(Plain-text document sources)
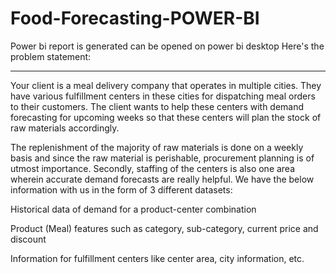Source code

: # Food-Forecasting-POWER-BI
Power bi report is generated can be opened on power bi desktop
Here's the problem statement:

----------------------------------------------------------------------------------------------------------------------------------------------------

Your client is a meal delivery company that operates in multiple cities. They have various fulfillment centers in these cities for dispatching meal orders to their customers. The client wants to help these centers with demand forecasting for upcoming weeks so that these centers will plan the stock of raw materials accordingly.

The replenishment of the majority of raw materials is done on a weekly basis and since the raw material is perishable, procurement planning is of utmost importance. Secondly, staffing of the centers is also one area wherein accurate demand forecasts are really helpful. We have the below information with us in the form of 3 different datasets:

Historical data of demand for a product-center combination

Product (Meal) features such as category, sub-category, current price and discount

Information for fulfillment centers like center area, city information, etc.

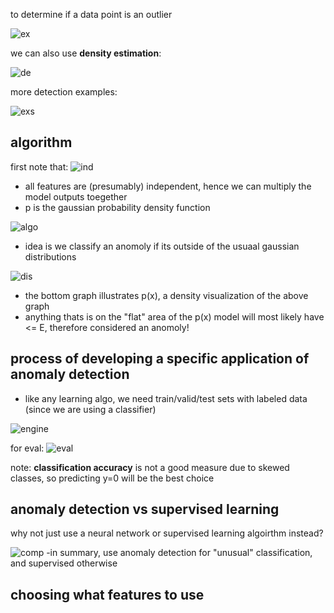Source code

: to determine if a data point is an outlier

![ex](https://i.gyazo.com/50f41e6e6ed693be5dca5c1d77b1551b.png)

we can also use **density estimation**:

![de](https://i.gyazo.com/622c5e42fa56b0bf0391900722804ebc.png)

more detection examples:

![exs](https://i.gyazo.com/f4e77292c80e2d8182d86f7f862166a8.png)

## algorithm

first note that:
![ind](https://i.gyazo.com/2798a08802b0a3da4069e889cc7e811f.png)
  - all features are (presumably) independent, hence we can multiply the model outputs toegether
  - p is the gaussian probability density function
  
![algo](https://i.gyazo.com/824cfefea92f15a5bc3ddae1ff0b731b.png)
  -  idea is we classify an anomoly if its outside of the usuaal gaussian distributions
  
![dis](https://i.gyazo.com/14e06d2598b7243de6777cf862bca115.png)
  - the bottom graph illustrates p(x), a density visualization of the above graph
  - anything thats is on the "flat" area of the p(x) model will most likely have <= E, therefore considered an anomoly!
  
  
## process of developing a specific application of anomaly detection

- like any learning algo, we need train/valid/test sets with labeled data (since we are using a classifier)

![engine](https://i.gyazo.com/c32a53950bb7d199d20dd5c1cd8b48cb.png)

for eval:
![eval](https://i.gyazo.com/eeb30595c481c437a1ca750c97c8c434.png)

note: **classification accuracy** is not a good measure due to skewed classes, so predicting y=0 will be the best choice 

## anomaly detection vs supervised learning

why not just use a neural network or supervised learning algoirthm instead?

![comp](https://i.gyazo.com/b9de679d6197f9c115590d587cbb5e6f.png)
  -in summary, use anomaly detection for "unusual" classification, and supervised otherwise
  
## choosing what features to use
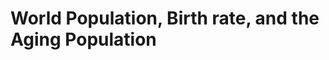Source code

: # World Population, Birth rate, and the Aging Population    
<script src="https://d3js.org/d3.v5.min.js"></script>   
<body>
    <style> path {stroke: black;}</style>   
    <script>
        var width = 600, height = 500, spacing=120;
        var lowerBound = 1960
        
        const age = d3.csv("/narrativevisualization/data/age_dep_old.csv", function(data) {
            for (var i = 0; i < data.length; i++) {
                console.log(data);
            }
        });

        <!-- const pop = d3.csv("/narrativevisualization/data/total.csv", function(data) {
            for (var i = 0; i < data.length; i++) {
                console.log(data);
            }
        }); -->

        var svg = d3.select("body").append("svg").attr("width", width).attr("height", height)
            .append("g").attr("transform", "translate("+ spacing/2 +", "+ spacing/2 +")");

        var y=d3.scaleLinear().domain([0,50]).range([height-spacing,0]);
        var x=d3.scaleLinear().domain([1960,2020]).range([0,width-spacing]);
        svg.append("g").call(d3.axisLeft(y));
        svg.append("g").call(d3.axisBottom(x));
        svg.attr("class", "center-screen")
    </script>
</body>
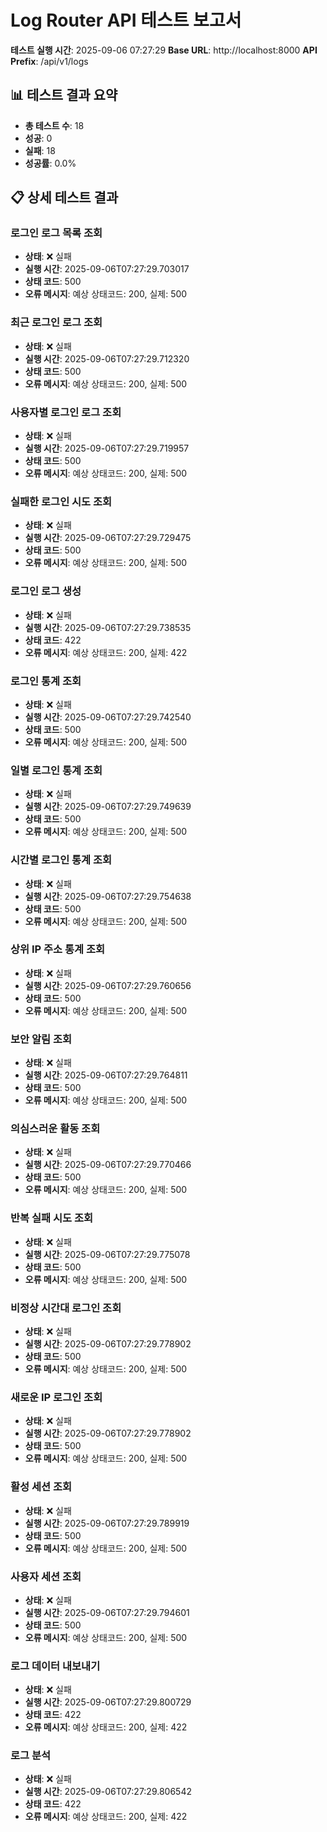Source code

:# Log Router API 테스트 보고서

**테스트 실행 시간**: 2025-09-06 07:27:29
**Base URL**: http://localhost:8000
**API Prefix**: /api/v1/logs

## 📊 테스트 결과 요약

- **총 테스트 수**: 18
- **성공**: 0
- **실패**: 18
- **성공률**: 0.0%

## 📋 상세 테스트 결과

### 로그인 로그 목록 조회
- **상태**: ❌ 실패
- **실행 시간**: 2025-09-06T07:27:29.703017
- **상태 코드**: 500
- **오류 메시지**: 예상 상태코드: 200, 실제: 500

### 최근 로그인 로그 조회
- **상태**: ❌ 실패
- **실행 시간**: 2025-09-06T07:27:29.712320
- **상태 코드**: 500
- **오류 메시지**: 예상 상태코드: 200, 실제: 500

### 사용자별 로그인 로그 조회
- **상태**: ❌ 실패
- **실행 시간**: 2025-09-06T07:27:29.719957
- **상태 코드**: 500
- **오류 메시지**: 예상 상태코드: 200, 실제: 500

### 실패한 로그인 시도 조회
- **상태**: ❌ 실패
- **실행 시간**: 2025-09-06T07:27:29.729475
- **상태 코드**: 500
- **오류 메시지**: 예상 상태코드: 200, 실제: 500

### 로그인 로그 생성
- **상태**: ❌ 실패
- **실행 시간**: 2025-09-06T07:27:29.738535
- **상태 코드**: 422
- **오류 메시지**: 예상 상태코드: 200, 실제: 422

### 로그인 통계 조회
- **상태**: ❌ 실패
- **실행 시간**: 2025-09-06T07:27:29.742540
- **상태 코드**: 500
- **오류 메시지**: 예상 상태코드: 200, 실제: 500

### 일별 로그인 통계 조회
- **상태**: ❌ 실패
- **실행 시간**: 2025-09-06T07:27:29.749639
- **상태 코드**: 500
- **오류 메시지**: 예상 상태코드: 200, 실제: 500

### 시간별 로그인 통계 조회
- **상태**: ❌ 실패
- **실행 시간**: 2025-09-06T07:27:29.754638
- **상태 코드**: 500
- **오류 메시지**: 예상 상태코드: 200, 실제: 500

### 상위 IP 주소 통계 조회
- **상태**: ❌ 실패
- **실행 시간**: 2025-09-06T07:27:29.760656
- **상태 코드**: 500
- **오류 메시지**: 예상 상태코드: 200, 실제: 500

### 보안 알림 조회
- **상태**: ❌ 실패
- **실행 시간**: 2025-09-06T07:27:29.764811
- **상태 코드**: 500
- **오류 메시지**: 예상 상태코드: 200, 실제: 500

### 의심스러운 활동 조회
- **상태**: ❌ 실패
- **실행 시간**: 2025-09-06T07:27:29.770466
- **상태 코드**: 500
- **오류 메시지**: 예상 상태코드: 200, 실제: 500

### 반복 실패 시도 조회
- **상태**: ❌ 실패
- **실행 시간**: 2025-09-06T07:27:29.775078
- **상태 코드**: 500
- **오류 메시지**: 예상 상태코드: 200, 실제: 500

### 비정상 시간대 로그인 조회
- **상태**: ❌ 실패
- **실행 시간**: 2025-09-06T07:27:29.778902
- **상태 코드**: 500
- **오류 메시지**: 예상 상태코드: 200, 실제: 500

### 새로운 IP 로그인 조회
- **상태**: ❌ 실패
- **실행 시간**: 2025-09-06T07:27:29.778902
- **상태 코드**: 500
- **오류 메시지**: 예상 상태코드: 200, 실제: 500

### 활성 세션 조회
- **상태**: ❌ 실패
- **실행 시간**: 2025-09-06T07:27:29.789919
- **상태 코드**: 500
- **오류 메시지**: 예상 상태코드: 200, 실제: 500

### 사용자 세션 조회
- **상태**: ❌ 실패
- **실행 시간**: 2025-09-06T07:27:29.794601
- **상태 코드**: 500
- **오류 메시지**: 예상 상태코드: 200, 실제: 500

### 로그 데이터 내보내기
- **상태**: ❌ 실패
- **실행 시간**: 2025-09-06T07:27:29.800729
- **상태 코드**: 422
- **오류 메시지**: 예상 상태코드: 200, 실제: 422

### 로그 분석
- **상태**: ❌ 실패
- **실행 시간**: 2025-09-06T07:27:29.806542
- **상태 코드**: 422
- **오류 메시지**: 예상 상태코드: 200, 실제: 422

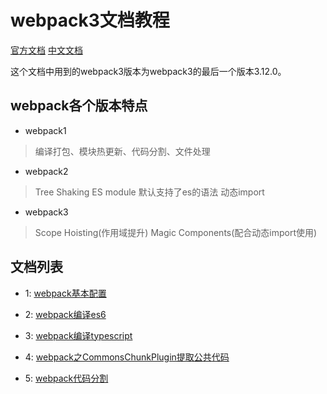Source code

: # webpack3文档教程

[官方文档](https://webpack.js.org/)
[中文文档](https://doc.webpack-china.org/)

这个文档中用到的webpack3版本为webpack3的最后一个版本3.12.0。

## webpack各个版本特点

* webpack1

> 编译打包、模块热更新、代码分割、文件处理

* webpack2

> Tree Shaking
> ES module 默认支持了es的语法
> 动态import

* webpack3

> Scope Hoisting(作用域提升)
> Magic Components(配合动态import使用)

## 文档列表

* 1: [webpack基本配置](./1.webpack基本配置/)

* 2: [webpack编译es6](./2.webpack编译es6/)

* 3: [webpack编译typescript](./3.webpack编译typescript/)

* 4: [webpack之CommonsChunkPlugin提取公共代码](./4.webpack提取公共代码/)

* 5: [webpack代码分割](./5.webpack代码分割/)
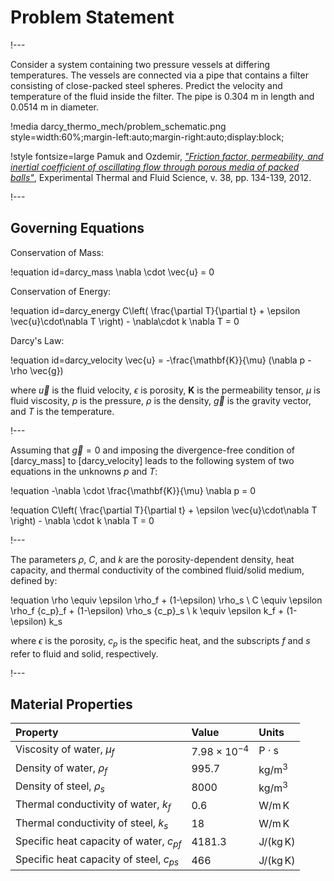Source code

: # Problem Statement

!---

Consider a system containing two pressure vessels at differing temperatures. The vessels are
connected via a pipe that contains a filter consisting of close-packed steel spheres. Predict the
velocity and temperature of the fluid inside the filter. The pipe is 0.304 m in length and 0.0514 m
in diameter.

!media darcy_thermo_mech/problem_schematic.png style=width:60%;margin-left:auto;margin-right:auto;display:block;

!style fontsize=large
Pamuk and Ozdemir, [*"Friction factor, permeability, and inertial coefficient of oscillating flow through porous media of packed balls"*](https://www.sciencedirect.com/science/article/pii/S0894177711002640), Experimental Thermal and Fluid Science, v. 38, pp. 134-139, 2012.

!---

## Governing Equations

Conservation of Mass:

!equation id=darcy_mass
\nabla \cdot \vec{u} = 0

Conservation of Energy:

!equation id=darcy_energy
C\left( \frac{\partial T}{\partial t} + \epsilon \vec{u}\cdot\nabla T \right) - \nabla\cdot k \nabla T = 0

Darcy's Law:

!equation id=darcy_velocity
\vec{u} = -\frac{\mathbf{K}}{\mu} (\nabla p - \rho \vec{g})

where $\vec{u}$ is the fluid velocity, $\epsilon$ is porosity, $\mathbf{K}$ is the permeability
tensor, $\mu$ is fluid viscosity, $p$ is the pressure, $\rho$ is the density, $\vec{g}$ is the
gravity vector, and $T$ is the temperature.

!---

Assuming that $\vec{g}=0$ and imposing the divergence-free condition of [darcy_mass]
to [darcy_velocity] leads to the following system of two equations in the unknowns
$p$ and $T$:

!equation
-\nabla \cdot \frac{\mathbf{K}}{\mu} \nabla p  = 0

!equation
C\left( \frac{\partial T}{\partial t} + \epsilon \vec{u}\cdot\nabla T \right) - \nabla \cdot k \nabla T = 0

!---

The parameters $\rho$, $C$, and $k$ are the porosity-dependent density, heat capacity, and thermal
conductivity of the combined fluid/solid medium, defined by:

!equation
\rho \equiv \epsilon \rho_f + (1-\epsilon) \rho_s
\\
C \equiv \epsilon \rho_f {c_p}_f + (1-\epsilon) \rho_s {c_p}_s
\\
k \equiv \epsilon k_f + (1-\epsilon) k_s

 where $\epsilon$ is the porosity, $c_p$ is the specific heat, and the subscripts $f$ and $s$ refer
 to fluid and solid, respectively.

!---

## Material Properties

| Property | Value | Units |
| :- | :- | :- |
| Viscosity of water, $\mu_f$ | $7.98\times10^{-4}$ |  $\textrm{P}\cdot\textrm{s}$ |
| Density of water, $\rho_f$ | 995.7 | $\textrm{kg}/\textrm{m}^3$ |
| Density of steel, $\rho_s$ | 8000 | $\textrm{kg}/\textrm{m}^3$ |
| Thermal conductivity of water, $k_f$ | 0.6 | $\textrm{W}/\textrm{m}\,\textrm{K}$ |
| Thermal conductivity of steel, $k_s$ | 18 | $\textrm{W}/\textrm{m}\,\textrm{K}$ |
| Specific heat capacity of water, $c_p{_f}$ | 4181.3 | $\textrm{J}/(\textrm{kg}\,\textrm{K})$ |
| Specific heat capacity of steel, $c_p{_s}$ | 466 | $\textrm{J}/(\textrm{kg}\,\textrm{K})$ |
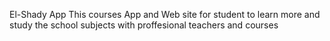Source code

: El-Shady App
This courses App and Web site for student to learn more and study the school subjects with proffesional teachers and courses 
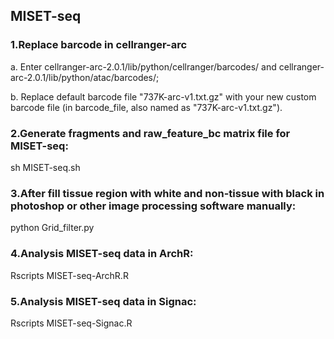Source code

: ## MISET-seq

### 1.Replace barcode in cellranger-arc
a. Enter cellranger-arc-2.0.1/lib/python/cellranger/barcodes/ and cellranger-arc-2.0.1/lib/python/atac/barcodes/;

b. Replace default barcode file "737K-arc-v1.txt.gz" with your new custom barcode file (in barcode_file, also named as "737K-arc-v1.txt.gz").

### 2.Generate fragments and raw_feature_bc matrix file for MISET-seq:
sh MISET-seq.sh

### 3.After fill tissue region with white and non-tissue with black in photoshop or other image processing software manually:
python Grid_filter.py

### 4.Analysis MISET-seq data in ArchR:
Rscripts MISET-seq-ArchR.R

### 5.Analysis MISET-seq data in Signac:
Rscripts MISET-seq-Signac.R
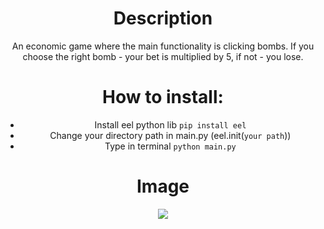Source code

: <div align = "center">

# Description
An economic game where the main functionality is clicking bombs.
If you choose the right bomb - your bet is multiplied by 5, if not - you lose.



# How to install:
  * Install eel python lib `pip install eel`
  * Change your directory path in main.py (eel.init(`your path`))
  * Type in terminal `python main.py`



# Image
<image src = "./interface/img/game-image.png">

</div>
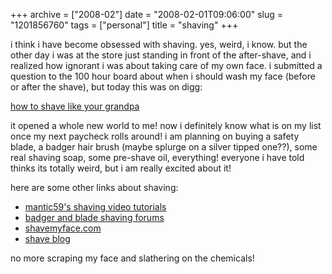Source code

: +++
archive = ["2008-02"]
date = "2008-02-01T09:06:00"
slug = "1201856760"
tags = ["personal"]
title = "shaving"
+++

i think i have become obsessed with shaving. yes, weird, i know. but the
other day i was at the store just standing in front of the after-shave,
and i realized how ignorant i was about taking care of my own face.
i submitted a question to the 100 hour board about when i should wash my
face (before or after the shave), but today this was on digg:

[how to shave like your grandpa][1]

it opened a whole new world to me! now i definitely know what is on my
list once my next paycheck rolls around! i am planning on buying a safety
blade, a badger hair brush (maybe splurge on a silver tipped one??), some
real shaving soap, some pre-shave oil, everything! everyone i have told
thinks its totally weird, but i am really excited about it!

here are some other links about shaving:

- [mantic59's shaving video tutorials][2]
- [badger and blade shaving forums][3]
- [shavemyface.com][4]
- [shave blog][5]

no more scraping my face and slathering on the chemicals!

[1]: http://artofmanliness.com/2008/01/04/how-to-shave-like-your-grandpa/
[2]: http://www.youtube.com/user/mantic59
[3]: http://badgerandblade.com/index.php
[4]: http://www.shavemyface.com/
[5]: http://shaveblog.com/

**Work to complete**.
Out of the entries above, write out only the lines between the line holding "### 사용자 세션 조회" and the line holding "- **실행 시간**: 2025-09-06T07:27:29.806542", inclusive, each exactly as given.

**Written reply**.
### 사용자 세션 조회
- **상태**: ❌ 실패
- **실행 시간**: 2025-09-06T07:27:29.794601
- **상태 코드**: 500
- **오류 메시지**: 예상 상태코드: 200, 실제: 500

### 로그 데이터 내보내기
- **상태**: ❌ 실패
- **실행 시간**: 2025-09-06T07:27:29.800729
- **상태 코드**: 422
- **오류 메시지**: 예상 상태코드: 200, 실제: 422

### 로그 분석
- **상태**: ❌ 실패
- **실행 시간**: 2025-09-06T07:27:29.806542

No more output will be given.